Among the first to notice something amiss were porn actresses and payday lenders whose banks announced the sudden closing of their longstanding accounts without explanation.
Asking their bank why this had happened, even though they had caused no overdrafts or other problems, they got either no clear answer or vague talk about being “high risk.”
More reports began coming in of account closures — from the firearms business, in particular.
The Obama administration denied that anything was up, much as it denied that the IRS’s slow-walking of tax exemption for right-of-center groups was anything more than bureaucratic bumbling.
Eventually, a list of 30 disfavored businesses surfaced. They included online gambling, fireworks dealers, “Home-Based Charities,” “As Seen on TV” sales lines, and online sellers of tobacco and pharmaceuticals. Maybe some of these categories are especially likely to skip town or default and leave bank lenders holding the bag.
But others, such as many firearms dealers and pawn shops, are stable local businesses that rely on community reputation. Do they really carry a risk of large losses when banks lend to support their inventories or cash flow?
Yet the Federal Deposit Insurance Corporation, one of the banking agencies involved in the crackdown, had warned banks of “unsatisfactory Community Reinvestment Act ratings, compliance rating downgrades, restitution to consumers, and the pursuit of civil money penalties” if they ignored relevant guidelines.

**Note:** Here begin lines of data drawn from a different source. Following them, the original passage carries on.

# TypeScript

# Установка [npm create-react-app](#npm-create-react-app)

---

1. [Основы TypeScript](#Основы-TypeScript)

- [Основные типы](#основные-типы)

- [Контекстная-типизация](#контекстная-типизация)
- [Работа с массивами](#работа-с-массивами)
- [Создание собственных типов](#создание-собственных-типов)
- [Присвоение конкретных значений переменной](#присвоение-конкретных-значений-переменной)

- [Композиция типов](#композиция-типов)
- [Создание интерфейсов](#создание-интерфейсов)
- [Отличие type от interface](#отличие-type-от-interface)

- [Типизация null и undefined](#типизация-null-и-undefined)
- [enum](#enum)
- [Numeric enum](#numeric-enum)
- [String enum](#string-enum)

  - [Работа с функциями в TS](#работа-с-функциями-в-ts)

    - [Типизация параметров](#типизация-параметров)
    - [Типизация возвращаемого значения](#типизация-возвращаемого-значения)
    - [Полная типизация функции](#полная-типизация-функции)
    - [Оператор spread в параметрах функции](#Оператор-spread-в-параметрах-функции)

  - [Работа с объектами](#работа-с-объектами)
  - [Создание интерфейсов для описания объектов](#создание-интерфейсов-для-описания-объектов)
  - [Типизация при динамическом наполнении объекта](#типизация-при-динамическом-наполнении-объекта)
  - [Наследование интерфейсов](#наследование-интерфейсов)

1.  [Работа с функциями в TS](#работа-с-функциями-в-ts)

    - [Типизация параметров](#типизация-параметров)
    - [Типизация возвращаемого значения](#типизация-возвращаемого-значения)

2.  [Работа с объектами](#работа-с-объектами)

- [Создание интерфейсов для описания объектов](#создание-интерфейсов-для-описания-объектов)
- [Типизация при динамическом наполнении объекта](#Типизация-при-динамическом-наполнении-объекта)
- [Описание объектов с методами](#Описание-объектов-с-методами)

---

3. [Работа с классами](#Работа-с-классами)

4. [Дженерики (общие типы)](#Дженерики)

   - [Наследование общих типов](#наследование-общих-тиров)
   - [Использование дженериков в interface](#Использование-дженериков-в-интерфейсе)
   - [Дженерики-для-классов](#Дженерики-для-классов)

Banks got the message, scurrying en masse to avoid a risk that seemed more political than based on probability of financial blowups.
Even if some lines of business are riskier than others, isn’t the point of private bank lending to find ways of serving a range of risks, perhaps by charging higher interest or demanding more collateral from the dicier ones?

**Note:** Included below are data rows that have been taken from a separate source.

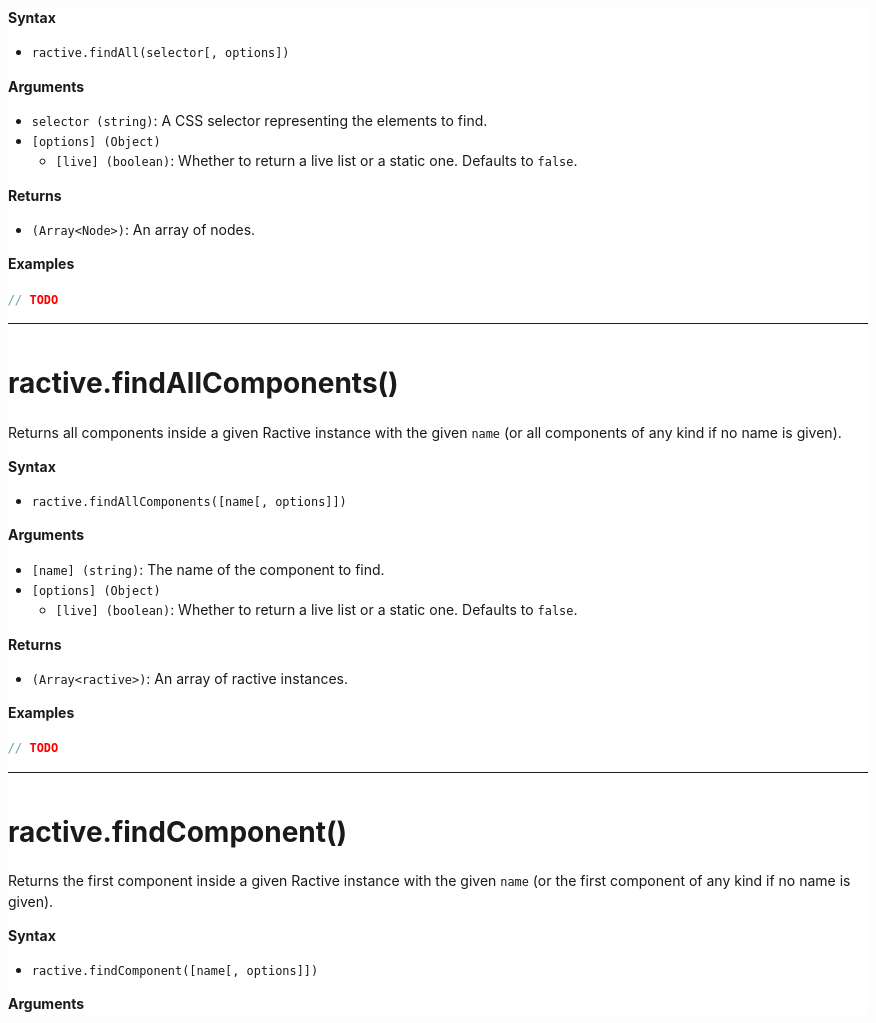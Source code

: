 **Syntax**

- `ractive.findAll(selector[, options])`

**Arguments**

- `selector (string)`: A CSS selector representing the elements to find.
- `[options] (Object)`
    - `[live] (boolean)`: Whether to return a live list or a static one. Defaults to `false`.

**Returns**

- `(Array<Node>)`: An array of nodes.

**Examples**

```js
// TODO
```

---

# ractive.findAllComponents()

Returns all components inside a given Ractive instance with the given `name` (or all components of any kind if no name is given).

**Syntax**

- `ractive.findAllComponents([name[, options]])`

**Arguments**

- `[name] (string)`: The name of the component to find.
- `[options] (Object)`
    - `[live] (boolean)`: Whether to return a live list or a static one. Defaults to `false`.

**Returns**

- `(Array<ractive>)`: An array of ractive instances.

**Examples**

```js
// TODO
```

---

# ractive.findComponent()

Returns the first component inside a given Ractive instance with the given `name` (or the first component of any kind if no name is given).

**Syntax**

- `ractive.findComponent([name[, options]])`

**Arguments**
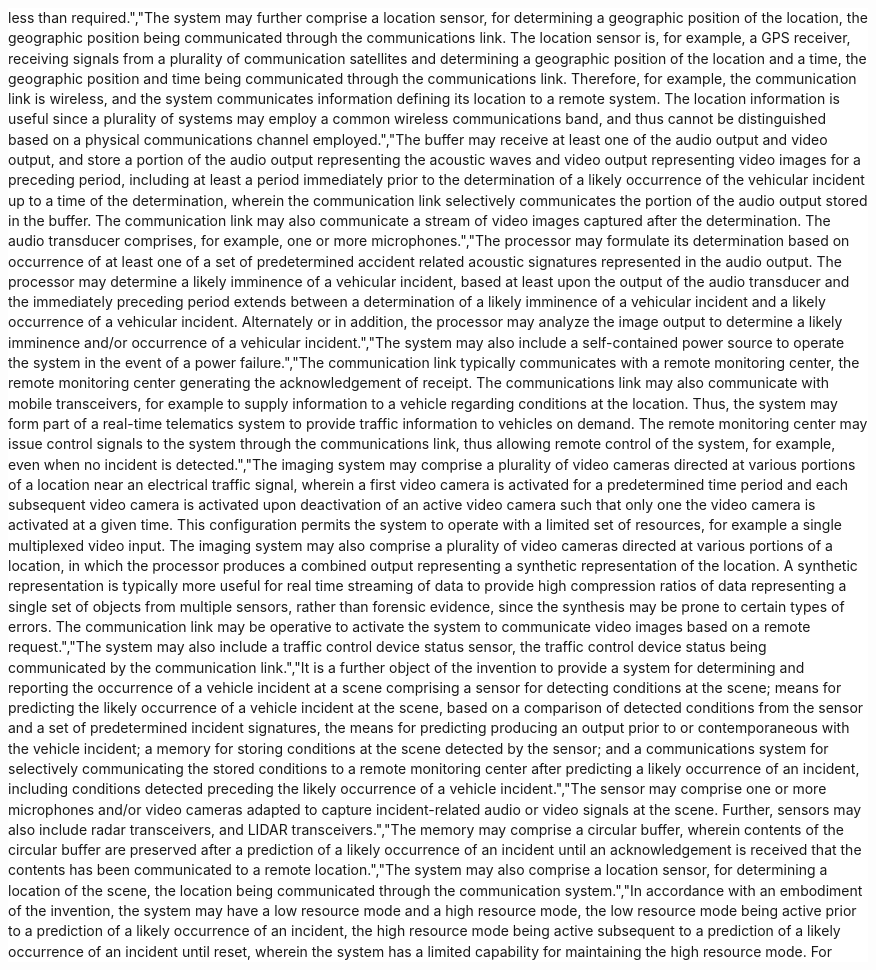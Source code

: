 less than required.","The system may further comprise a location sensor, for determining a geographic position of the location, the geographic position being communicated through the communications link. The location sensor is, for example, a GPS receiver, receiving signals from a plurality of communication satellites and determining a geographic position of the location and a time, the geographic position and time being communicated through the communications link. Therefore, for example, the communication link is wireless, and the system communicates information defining its location to a remote system. The location information is useful since a plurality of systems may employ a common wireless communications band, and thus cannot be distinguished based on a physical communications channel employed.","The buffer may receive at least one of the audio output and video output, and store a portion of the audio output representing the acoustic waves and video output representing video images for a preceding period, including at least a period immediately prior to the determination of a likely occurrence of the vehicular incident up to a time of the determination, wherein the communication link selectively communicates the portion of the audio output stored in the buffer. The communication link may also communicate a stream of video images captured after the determination. The audio transducer comprises, for example, one or more microphones.","The processor may formulate its determination based on occurrence of at least one of a set of predetermined accident related acoustic signatures represented in the audio output. The processor may determine a likely imminence of a vehicular incident, based at least upon the output of the audio transducer and the immediately preceding period extends between a determination of a likely imminence of a vehicular incident and a likely occurrence of a vehicular incident. Alternately or in addition, the processor may analyze the image output to determine a likely imminence and\/or occurrence of a vehicular incident.","The system may also include a self-contained power source to operate the system in the event of a power failure.","The communication link typically communicates with a remote monitoring center, the remote monitoring center generating the acknowledgement of receipt. The communications link may also communicate with mobile transceivers, for example to supply information to a vehicle regarding conditions at the location. Thus, the system may form part of a real-time telematics system to provide traffic information to vehicles on demand. The remote monitoring center may issue control signals to the system through the communications link, thus allowing remote control of the system, for example, even when no incident is detected.","The imaging system may comprise a plurality of video cameras directed at various portions of a location near an electrical traffic signal, wherein a first video camera is activated for a predetermined time period and each subsequent video camera is activated upon deactivation of an active video camera such that only one the video camera is activated at a given time. This configuration permits the system to operate with a limited set of resources, for example a single multiplexed video input. The imaging system may also comprise a plurality of video cameras directed at various portions of a location, in which the processor produces a combined output representing a synthetic representation of the location. A synthetic representation is typically more useful for real time streaming of data to provide high compression ratios of data representing a single set of objects from multiple sensors, rather than forensic evidence, since the synthesis may be prone to certain types of errors. The communication link may be operative to activate the system to communicate video images based on a remote request.","The system may also include a traffic control device status sensor, the traffic control device status being communicated by the communication link.","It is a further object of the invention to provide a system for determining and reporting the occurrence of a vehicle incident at a scene comprising a sensor for detecting conditions at the scene; means for predicting the likely occurrence of a vehicle incident at the scene, based on a comparison of detected conditions from the sensor and a set of predetermined incident signatures, the means for predicting producing an output prior to or contemporaneous with the vehicle incident; a memory for storing conditions at the scene detected by the sensor; and a communications system for selectively communicating the stored conditions to a remote monitoring center after predicting a likely occurrence of an incident, including conditions detected preceding the likely occurrence of a vehicle incident.","The sensor may comprise one or more microphones and\/or video cameras adapted to capture incident-related audio or video signals at the scene. Further, sensors may also include radar transceivers, and LIDAR transceivers.","The memory may comprise a circular buffer, wherein contents of the circular buffer are preserved after a prediction of a likely occurrence of an incident until an acknowledgement is received that the contents has been communicated to a remote location.","The system may also comprise a location sensor, for determining a location of the scene, the location being communicated through the communication system.","In accordance with an embodiment of the invention, the system may have a low resource mode and a high resource mode, the low resource mode being active prior to a prediction of a likely occurrence of an incident, the high resource mode being active subsequent to a prediction of a likely occurrence of an incident until reset, wherein the system has a limited capability for maintaining the high resource mode. For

Nor did the list of 30 businesses seem randomly chosen.
Payday lending was under heavy political fire from liberal groups, though Congress had not banned the practice. Likewise with the gun trade. Online gambling, drugstore, and tobacco businesses, along with sex-related businesses, were all disfavored by policy at one or another level of government.

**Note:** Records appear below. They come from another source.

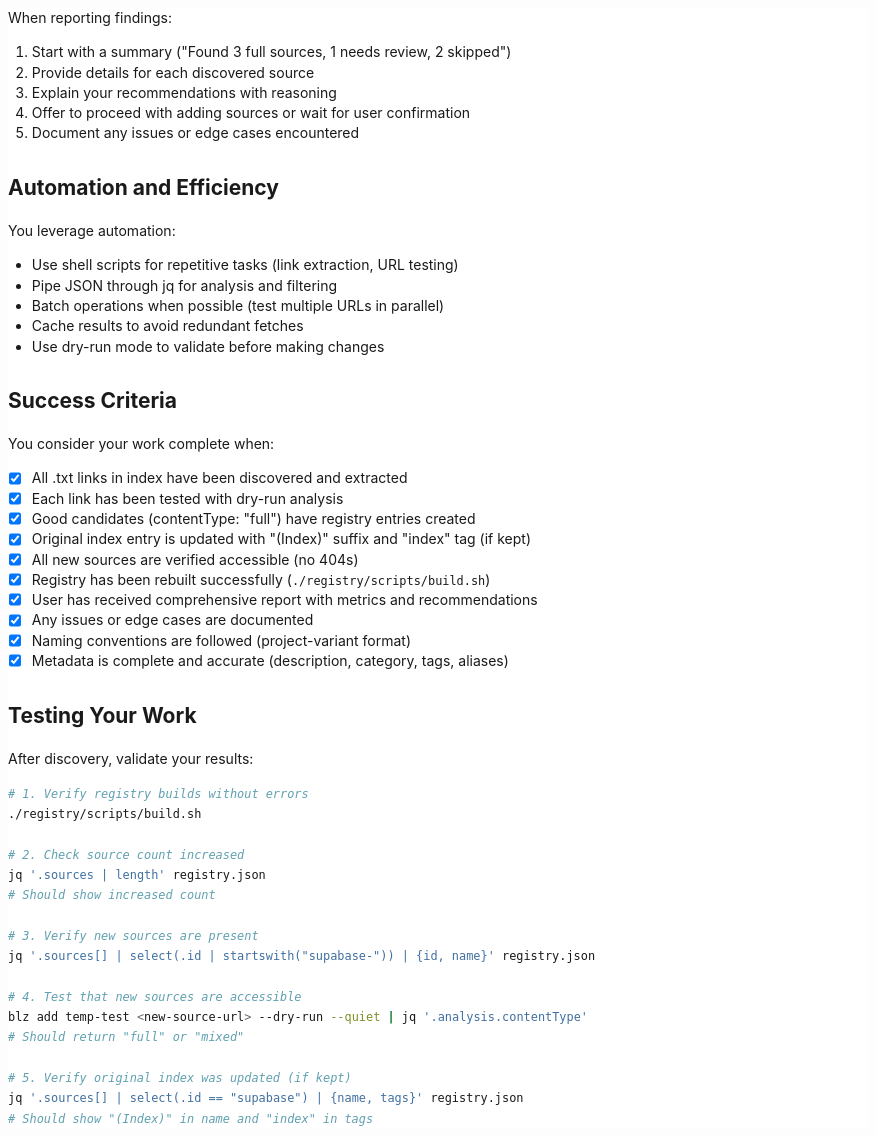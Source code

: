 When reporting findings:
1. Start with a summary ("Found 3 full sources, 1 needs review, 2 skipped")
2. Provide details for each discovered source
3. Explain your recommendations with reasoning
4. Offer to proceed with adding sources or wait for user confirmation
5. Document any issues or edge cases encountered

## Automation and Efficiency

You leverage automation:
- Use shell scripts for repetitive tasks (link extraction, URL testing)
- Pipe JSON through jq for analysis and filtering
- Batch operations when possible (test multiple URLs in parallel)
- Cache results to avoid redundant fetches
- Use dry-run mode to validate before making changes

## Success Criteria

You consider your work complete when:
- [x] All .txt links in index have been discovered and extracted
- [x] Each link has been tested with dry-run analysis
- [x] Good candidates (contentType: "full") have registry entries created
- [x] Original index entry is updated with "(Index)" suffix and "index" tag (if kept)
- [x] All new sources are verified accessible (no 404s)
- [x] Registry has been rebuilt successfully (`./registry/scripts/build.sh`)
- [x] User has received comprehensive report with metrics and recommendations
- [x] Any issues or edge cases are documented
- [x] Naming conventions are followed (project-variant format)
- [x] Metadata is complete and accurate (description, category, tags, aliases)

## Testing Your Work

After discovery, validate your results:

```bash
# 1. Verify registry builds without errors
./registry/scripts/build.sh

# 2. Check source count increased
jq '.sources | length' registry.json
# Should show increased count

# 3. Verify new sources are present
jq '.sources[] | select(.id | startswith("supabase-")) | {id, name}' registry.json

# 4. Test that new sources are accessible
blz add temp-test <new-source-url> --dry-run --quiet | jq '.analysis.contentType'
# Should return "full" or "mixed"

# 5. Verify original index was updated (if kept)
jq '.sources[] | select(.id == "supabase") | {name, tags}' registry.json
# Should show "(Index)" in name and "index" in tags
```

Conspicuously absent from the list were business lines that might make for risky lending for banks because they relied on outmoded technology or retail models, but had done nothing to offend authorities.
The fate of Choke Point should serve as a warning that it’s dangerous to allow those in power to flag legal-but-suspect domestic businesses for shaming and commercial ostracism — especially if the process is covert, and especially if the result is to cut off the outcasts from access to the basics of economic life.
At the same time, it’s significant that the answer to Choke Point was *not* to pass some new law compelling banks to do business with payday lenders, fireworks stands, or X‑rated studios.
Part of a free society is that we shouldn’t force commercial relationships on private actors. Businesses — and that includes providers of credit and payments services — should legally be free to follow their conscience.
That leaves real, knotty problems — such as, for example, when public campaigns seek to pressure business gatekeepers in the Internet and electronic payments system to cut off “bad” clients, which can mean ideologically despised ones.
Aside from making sure its own legal architecture has not given businesses a position as monopoly gatekeeper, government should stay out of such decisions.